Investec’s Annabel Bishop

Investec chief economist Annabel Bishop said financial markets expect the MPC to announce a 25 basis point cut at its November meeting.

However, she noted that it is also possible that the Reserve Bank may choose not to ease the repo rate at its last MPC meeting of the year.

This is because the United States has signalled it is unlikely to cut its interest rates again this year, given the reduced data publications in the US due to its government shutdown.

In addition, she said CPI inflation ticked up in the third quarter of 2025 and is likely to be near 3.5% in the fourth quarter as well, above the new 3% target.

“However, the SARB has made it clear that it will be flexible in achieving the inflation target this year and next,” she said.

“The SARB’s quarterly projection model forecast shows the repo rate lower from current levels, at 6.88% by the end of this year forecast at the September MPC meeting, but previously forecast at 6.69% at the July MPC meeting.”

“The door is still open for a 25 basis point cut this month, although expectations have faded somewhat after a shift away from the dovish tone at the last MPC meeting.”


Seeff Property Group’s Samuel Seeff

Seeff Property Group chairman Samuel Seeff said the circumstances are ideal for the MPC to implement a cut as high as 50 basis points.

“The economy and property market need a rate cut and there is no reason to delay it any further,” he said. 

“We have recently seen positive developments on the economic front, such as the greylist exit, S&P credit rating upgrade to BB, the first in 20 years, and positive job growth data for the last quarter.” 

“While the 1.2% expected growth outlook remains weak, it is nonetheless an improvement over last year, but can only improve with further economic stimulation, including a rate cut.”

He said that, while the move to a lower inflation target is welcome, South Africa’s current interest rate is still about 50 basis points too high.

Seeff added that indicators are particularly favourable for an immediate rate cut, with inflation at a historic low of around 3.2% for this year. 

“It is notably lower compared to last year, and the lowest since 1994 if you exclude the Covid-anomaly and the 2004/5 boom period when economic growth was at 5%,” he said.

“The current inflation rate also sits comfortably within the Bank’s proposed new lower target of 2-4%, thus providing ample motivation for a robust cut this week.”


BER’s Lisette Ijssel de Schepper 

The Bureau for Economic Research’s (BER) Lisette IJssel de Schepper expects the MPC to cut South Africa’s interest rates at its November meeting.

This is a change from the BER’s expectations prior to the MTBPS, when it expected rates to remain unchanged.

However, Ijssel de Schepper said that following the lowering of South Africa’s inflation target, the Treasury is now in lockstep with the Reserve Bank, spelling good news for interest rate cuts.

She explained that this congruence would make it easier for the Reserve Bank to guide the economy toward the new 3% target over the next two years.

Before the official target change, the BER expected that there would be a split among MPC members at its upcoming November meeting, with the majority leaning towards keeping rates on hold.

However, following the official lowering of the target, the BER believes the majority will now vote in favour of a cut.

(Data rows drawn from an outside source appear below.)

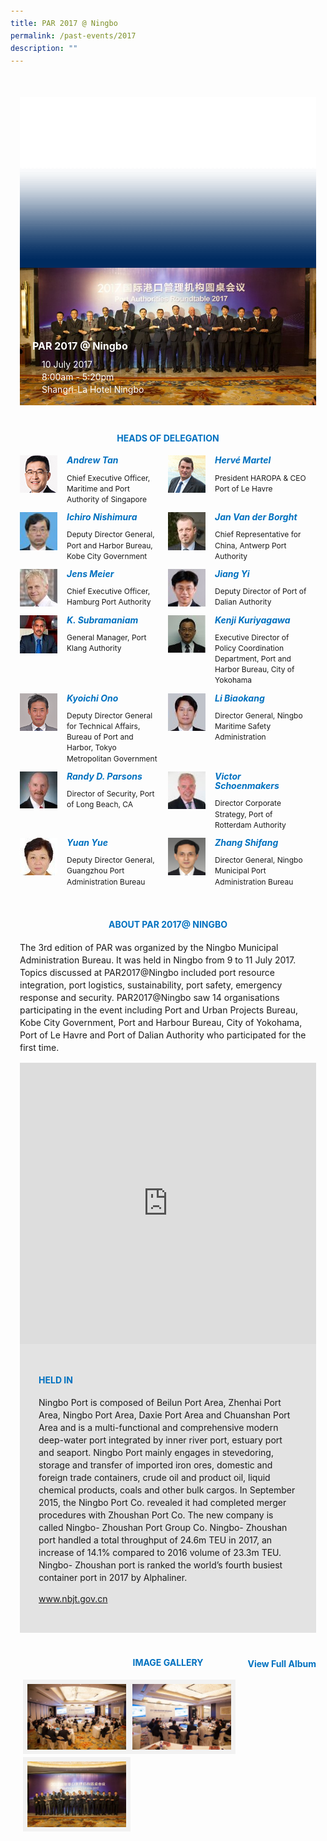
 ```yaml
---
title: PAR 2017 @ Ningbo
permalink: /past-events/2017
description: ""
---
```

<style type="text/css">
	body {font-size:14px;line-height:1.42857143;}
	h1, h2, h3, h4, h5, h6 {line-height:1.1;}
	a[href$=".pdf"] {margin-left:0;}
	a[href$=".pdf"]:before {display:none;}
	.content ol {font-size:inherit;}
	.content p {margin:0 0 15px;font-size:inherit;line-height:inherit;}
	.content li, .content ol li {margin:0;font-size:inherit;line-height:inherit;}
	.mobile {display:block!important;}
	.desktop {display:none!important;}
	.navbar-end, .is-search-bar {display:none;}
	#main-content .bp-section {padding:0;}
	#main-content .bp-section-pagetitle {display:none;}
	#main-content .bp-container {width:100%;max-width:100%;min-height:250px;padding:0!important;}
	#main-content .bp-container .row {margin:0;}
	#main-content .bp-container .col {padding:0;}
	#main-content .col.is-8 {width:100%;margin:0;}
	#main-content .col.is-2.has-side-nav {display:none;}
	#main-content .bp-dropdown-button {background:#0fa678;color:#fff;text-transform: uppercase;}
	#main-content .bp-dropdown-button:hover, #main-content .bp-dropdown-button:focus {color:#fff;text-decoration:none;}
	@media(min-width:1280px) {
		.mobile {display:none!important;}
		.desktop {display:block!important;}
	}
	
	.par-main {padding:35px 15px;margin:0 auto;}
	.par-main .par-list-none {list-style:none;margin:0;}
	@media(min-width:992px) {
		.par-main {max-width:970px;}
	}
	@media(min-width:1024px) {
		.par-main {padding:35px 0;}
	}
	@media(min-width:1440px) {
		.par-main {max-width:1280px;}
	}
	
	figure {margin:0!important;}
	figcaption {font-style:normal!important;text-align:left;}
	.tab {margin:0 0 40px;}
	.tab-nav {position:absolute;display:none;width:300px;height:385px;z-index:9;overflow-y:auto;}
	.tab-nav>ul {list-style:none;padding:0;margin:0;}
	.tab-nav>ul>li {margin:0!important;}
	.tab-nav>ul>li+li {border-top:1px solid #fff;}
	.tab-nav>ul>li>a {position:relative;display:block;height:96px;padding:15px 45px 15px 30px;margin:0;font-size:20px;font-weight:700;background:#002b5f;color:#fff;text-decoration:none;text-transform:uppercase;}
	.tab-nav>ul>li>a:hover, .tab-nav>ul>li>a:focus {color:#fff;text-decoration:none;}
	.tab-nav>ul>li.active>a {background:#0fa678;}
	.tab-nav>ul>li.active>a:before {position:absolute;display:block;content:'';top:50%;right:15px;border-style: solid;border-width:10px 0 10px 15px;border-color: transparent transparent transparent #fff;transform:translateY(-50%);}
	.tab>.tab-content {position:relative;margin:0!important;border:0;}
	.tab>.tab-content>img.overlay {position:absolute;top:0;left:0;}
	.tab>.tab-content>figcaption {position:absolute;bottom:0;left:0;padding:20px;color:#fff;}
	.tab>.tab-content>figcaption>h3 {margin:0 0 10px;font-size:16px;font-weight:700;color:#fff;}
	.tab>.tab-content>figcaption>ul {list-style:none;padding:0;margin:0;}
	.tab>.tab-content>figcaption>ul>li {margin:0;}
	.tab>.tab-content>figcaption>ul>li>i {margin:0 15px 0 0;}
	.par-title {margin:40px 0 20px!important;font-size:14px;font-weight:700;color:#0071c0!important;text-align:center;text-transform:uppercase;}
	.par-delegate-list {display:flex;flex-wrap:wrap;list-style:none!important;padding:0;margin:0!important;}
	.par-delegate-list>li {width:100%;margin:0;}
	.par-delegate {position:relative;}
	.par-delegate>img {position:absolute;width:60px!important;margin:0 15px 0 0!important;top:0;left:0;}
	.par-delegate>figcaption {padding:0 0 0 75px;min-height:60px;}
	.par-delegate>figcaption>h5 {margin:0;font-size:14px;font-weight:700;color:#0071c0;}
	.par-delegate>figcaption>strong {display:block;}
	.par-delegate>figcaption>p {font-size:12px;}
	.par-map {display:flex;flex-wrap:wrap;background:#e3e3e3;}
	.par-map>iframe {width:100%;}
	.par-map>figcaption {width:100%;padding:30px;}
	.par-map>figcaption>h4 {font-size:14px;font-weight:700;color:#0071c0!important;text-transform:uppercase;}
	.par-gallery {position:relative;}
	.par-gallery>ul {display:flex;flex-wrap:wrap;list-style:none;padding:0;margin:0;}
	.par-gallery>ul>li {width:100%;padding:0 5px;}
	.par-gallery>ul>li>img {border: 7px solid #f2f2f2;}
	.par-gallery-link>a{position:absolute;top:0;right:0;color: #0071c0;font-weight: 700;text-decoration:none;}
	@media(min-width:480px) {
		.par-gallery>ul>li {width:50%;}
	}
	@media(min-width:768px) {
		.par-delegate-list>li {width:50%;}
		.par-delegate>figcaption {padding:0 15px 0 75px;}
		.par-gallery>ul>li {width:33.3333%;}
	}
	@media(min-width:992px) {
		.par-delegate-list>li {width:25%;}
		.par-gallery>ul>li {width:25%;}
	}
	@media(min-width:1024px) {
		.tab {position:relative;height:385px;overflow:hidden;}
		.tab-nav {display:block;}
		.tab>.tab-content {margin:0 0 0 300px!important;}
		.par-title {font-size:20px;text-align:left;}
		.par-map>iframe, .par-map>figcaption {width:50%;}
		.par-map>figcaption>h4 {font-size:20px;}
	}
	@media(min-width:1440px) {
		.tab {position:relative;height:520px;overflow:hidden;}
		.tab-nav {width:375px;height:520px;}
		.tab-nav>ul>li>a {height:130px;}
		.tab>.tab-content {margin:0 0 0 375px!important;}
	}
</style>
<div class="par-main">
	<div class="tab">
		<div class="tab-nav">
			<ul>
				<li><a href="/past-events/2021">PAR 2021 @ Antwerp</a></li>
				<li><a href="/past-events/2020">PAR 2020</a></li>
				<li><a href="/past-events/2019">PAR 2019 @ Kobe</a></li>
				<li><a href="/past-events/2018">PAR 2018 @ Long Beach</a></li>
				<li class="active"><a href="/past-events/2017">PAR 2017 @ Ningbo</a></li>
				<li><a href="/past-events/2016">PAR 2016 @ Rotterdam</a></li>
				<li><a href="/past-events/2015">PAR 2015 @ Singapore</a></li>
			</ul>
		</div>
		<figure class="tab-content">
			<img src="/images/Shared/bg-past-events-overlay-m.png" class="overlay is-hidden-desktop"/>
			<img src="/images/Shared/bg-past-events-overlay-d.png" class="overlay is-hidden-touch"/>
			<img src="/images/Event2017/bg-past-events-m.jpg" class="is-hidden-desktop"/>
			<img src="/images/Event2017/bg-past-events-d.jpg" class="is-hidden-touch"/>
			<figcaption>
				<h3>PAR 2017 @ Ningbo</h3>
				<ul>
					<li><i class="sgds-icon sgds-icon-calendar"></i>10 July 2017</li>
					<li><i class="sgds-icon sgds-icon-clock"></i>8:00am - 5:20pm</li>
					<li><i class="sgds-icon sgds-icon-place"></i>Shangri-La Hotel Ningbo</li>
				</ul>
			</figcaption>
		</figure>
	</div>
	<h4 class="par-title">Heads of Delegation</h4>
	<ul class="par-delegate-list">
		<li>
			<figure class="par-delegate">
				<img src="/images/Event2017/Delegation/andrew-tan.png" alt="Andrew Tan"/>
				<figcaption>
					<h5>Andrew Tan</h5>
					<p>Chief Executive Officer, Maritime and Port Authority of Singapore</p>
				</figcaption>
			</figure>
		</li>
		<li>
			<figure class="par-delegate">
				<img src="/images/Event2017/Delegation/herve-martel.png" alt="Hervé Martel"/>
				<figcaption>
					<h5>Hervé Martel</h5>
					<p>President HAROPA & CEO Port of Le Havre</p>
				</figcaption>
			</figure>
		</li>
		<li>
			<figure class="par-delegate">
				<img src="/images/Event2017/Delegation/ichiro-nishimura.jpg" alt="Ichiro Nishimura"/>
				<figcaption>
					<h5>Ichiro Nishimura</h5>
					<p>Deputy Director General, Port and Harbor Bureau, Kobe City Government</p>
				</figcaption>
			</figure>
		</li>
		<li>
			<figure class="par-delegate">
				<img src="/images/Event2017/Delegation/jan-van-der-borght.jpg" alt="Jan Van der Borght"/>
				<figcaption>
					<h5>Jan Van der Borght</h5>
					<p>Chief Representative for China, Antwerp Port Authority</p>
				</figcaption>
			</figure>
		</li>
		<li>
			<figure class="par-delegate">
				<img src="/images/Event2017/Delegation/jens-meier.jpg" alt="Jens Meier"/>
				<figcaption>
					<h5>Jens Meier</h5>
					<p>Chief Executive Officer, Hamburg Port Authority</p>
				</figcaption>
			</figure>
		</li>
		<li>
			<figure class="par-delegate">
				<img src="/images/Event2017/Delegation/jiang-yi.jpg" alt="Jiang Yi"/>
				<figcaption>
					<h5>Jiang Yi</h5>
					<p>Deputy Director of Port of Dalian Authority</p>
				</figcaption>
			</figure>
		</li>
		<li>
			<figure class="par-delegate">
				<img src="/images/Event2017/Delegation/k-subramaniam.jpg" alt="K. Subramaniam"/>
				<figcaption>
					<h5>K. Subramaniam</h5>
					<p>General Manager, Port Klang Authority</p>
				</figcaption>
			</figure>
		</li>
		<li>
			<figure class="par-delegate">
				<img src="/images/Event2017/Delegation/kenji-kuriyagawa.jpg" alt="Kenji Kuriyagawa"/>
				<figcaption>
					<h5>Kenji Kuriyagawa</h5>
					<p>Executive Director of Policy Coordination Department, Port and Harbor Bureau, City of Yokohama</p>
				</figcaption>
			</figure>
		</li>
		<li>
			<figure class="par-delegate">
				<img src="/images/Event2017/Delegation/kyoichi-ono.png" alt="Kyoichi Ono"/>
				<figcaption>
					<h5>Kyoichi Ono</h5>
					<p>Deputy Director General for Technical Affairs, Bureau of Port and Harbor, Tokyo Metropolitan Government</p>
				</figcaption>
			</figure>
		</li>
		<li>
			<figure class="par-delegate">
				<img src="/images/Event2017/Delegation/li-biao-kang.jpg" alt="Li Biaokang"/>
				<figcaption>
					<h5>Li Biaokang</h5>
					<p>Director General, Ningbo Maritime Safety Administration</p>
				</figcaption>
			</figure>
		</li>
		<li>
			<figure class="par-delegate">
				<img src="/images/Event2017/Delegation/randy-d-parsons.jpg" alt="Randy D. Parsons"/>
				<figcaption>
					<h5>Randy D. Parsons</h5>
					<p>Director of Security, Port of Long Beach, CA</p>
				</figcaption>
			</figure>
		</li>
		<li>
			<figure class="par-delegate">
				<img src="/images/Event2017/Delegation/victor-schoenmakers.jpg" alt="Victor Schoenmakers"/>
				<figcaption>
					<h5>Victor Schoenmakers</h5>
					<p>Director Corporate Strategy, Port of Rotterdam Authority</p>
				</figcaption>
			</figure>
		</li>
		<li>
			<figure class="par-delegate">
				<img src="/images/Event2017/Delegation/yuan-yue.jpg" alt="Yuan Yue"/>
				<figcaption>
					<h5>Yuan Yue</h5>
					<p>Deputy Director General, Guangzhou Port Administration Bureau</p>
				</figcaption>
			</figure>
		</li>
		<li>
			<figure class="par-delegate">
				<img src="/images/Event2017/Delegation/zhang-shi-fang.png" alt="Zhang Shifang"/>
				<figcaption>
					<h5>Zhang Shifang</h5>
					<p>Director General, Ningbo Municipal Port Administration Bureau</p>
				</figcaption>
			</figure>
		</li>
	</ul>
	<h4 class="par-title">ABOUT PAR 2017@ NINGBO</h4>
	<p>The 3rd edition of PAR was organized by the Ningbo Municipal Administration Bureau. It was held in Ningbo from 9 to 11 July 2017. Topics discussed at PAR2017@Ningbo included port resource integration, port logistics, sustainability, port safety, emergency response and security. PAR2017@Ningbo saw 14 organisations participating in the event including Port and Urban Projects Bureau, Kobe City Government, Port and Harbour Bureau, City of Yokohama, Port of Le Havre and Port of Dalian Authority who participated for the first time.</p>
	<figure class="par-map">
		<iframe src="https://www.google.com/maps/embed?pb=!1m18!1m12!1m3!1d3459.860878295499!2d121.55994516522674!3d29.868285781946813!2m3!1f0!2f0!3f0!3m2!1i1024!2i768!4f13.1!3m3!1m2!1s0x344d6335cf214517%3A0xe24e3b18eece0162!2sShangri-La+Hotel+Ningbo%2C+Jiangdong+Qu%2C+Ningbo+Shi%2C+Zhejiang+Sheng%2C+China%2C+315020!5e0!3m2!1sen!2ssg!4v1498719048480" width="600" height="450" frameborder="0" style="border:0" allowfullscreen=""></iframe>
		<figcaption>
			<h4 dir="ltr">Held In</h4>
			<p>Ningbo Port is composed of Beilun Port Area, Zhenhai Port Area, Ningbo Port Area, Daxie Port Area and Chuanshan Port Area and is a multi-functional and comprehensive modern deep-water port integrated by inner river port, estuary port and seaport. Ningbo Port mainly engages in stevedoring, storage and transfer of imported iron ores, domestic and foreign trade containers, crude oil and product oil, liquid chemical products, coals and other bulk cargos. In September 2015, the Ningbo Port Co. revealed it had completed merger procedures with Zhoushan Port Co. The new company is called Ningbo- Zhoushan Port Group Co. Ningbo- Zhoushan port handled a total throughput of 24.6m TEU in 2017, an increase of 14.1% compared to 2016 volume of 23.3m TEU. Ningbo- Zhoushan port is ranked the world’s fourth busiest container port in 2017 by Alphaliner.</p>
			<p><a href="http://www.nbjt.gov.cn/" target="_blank">www.nbjt.gov.cn</a></p>
		</figcaption>
	</figure>
	<div class="par-gallery">
		<h4 class="par-title">Image Gallery</h4>
		<ul class="clearfix">
			<li><img src="/images/Event2017/par-2017-photogallery-1.jpg" alt="Photo Gallery 2017"></li>
			<li><img src="/images/Event2017/par-2017-photogallery-2.jpg" alt="Photo Gallery 2017"></li>
			<li><img src="/images/Event2017/par-2017-photogallery-3.jpg" alt="Photo Gallery 2017"></li>
		</ul>
		<div class="par-gallery-link"><a href="https://www.flickr.com/photos/mpa_singapore/albums/72157669605630518" target="_blank">View Full Album</a></div>
	</div>
</div>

“If anything, the possibility of a 50bps rate cut will now be discussed, although that will not be implemented,” Ijssel de Schepper said. 

“Importantly, if the SARB does cut, it does not mean we will see consecutive interest rate declines in the next couple of meetings.”

“The SARB is likely to keep a close eye on inflation expectations, its CPI forecast and will fine-tune policy as risks emerge and subside.”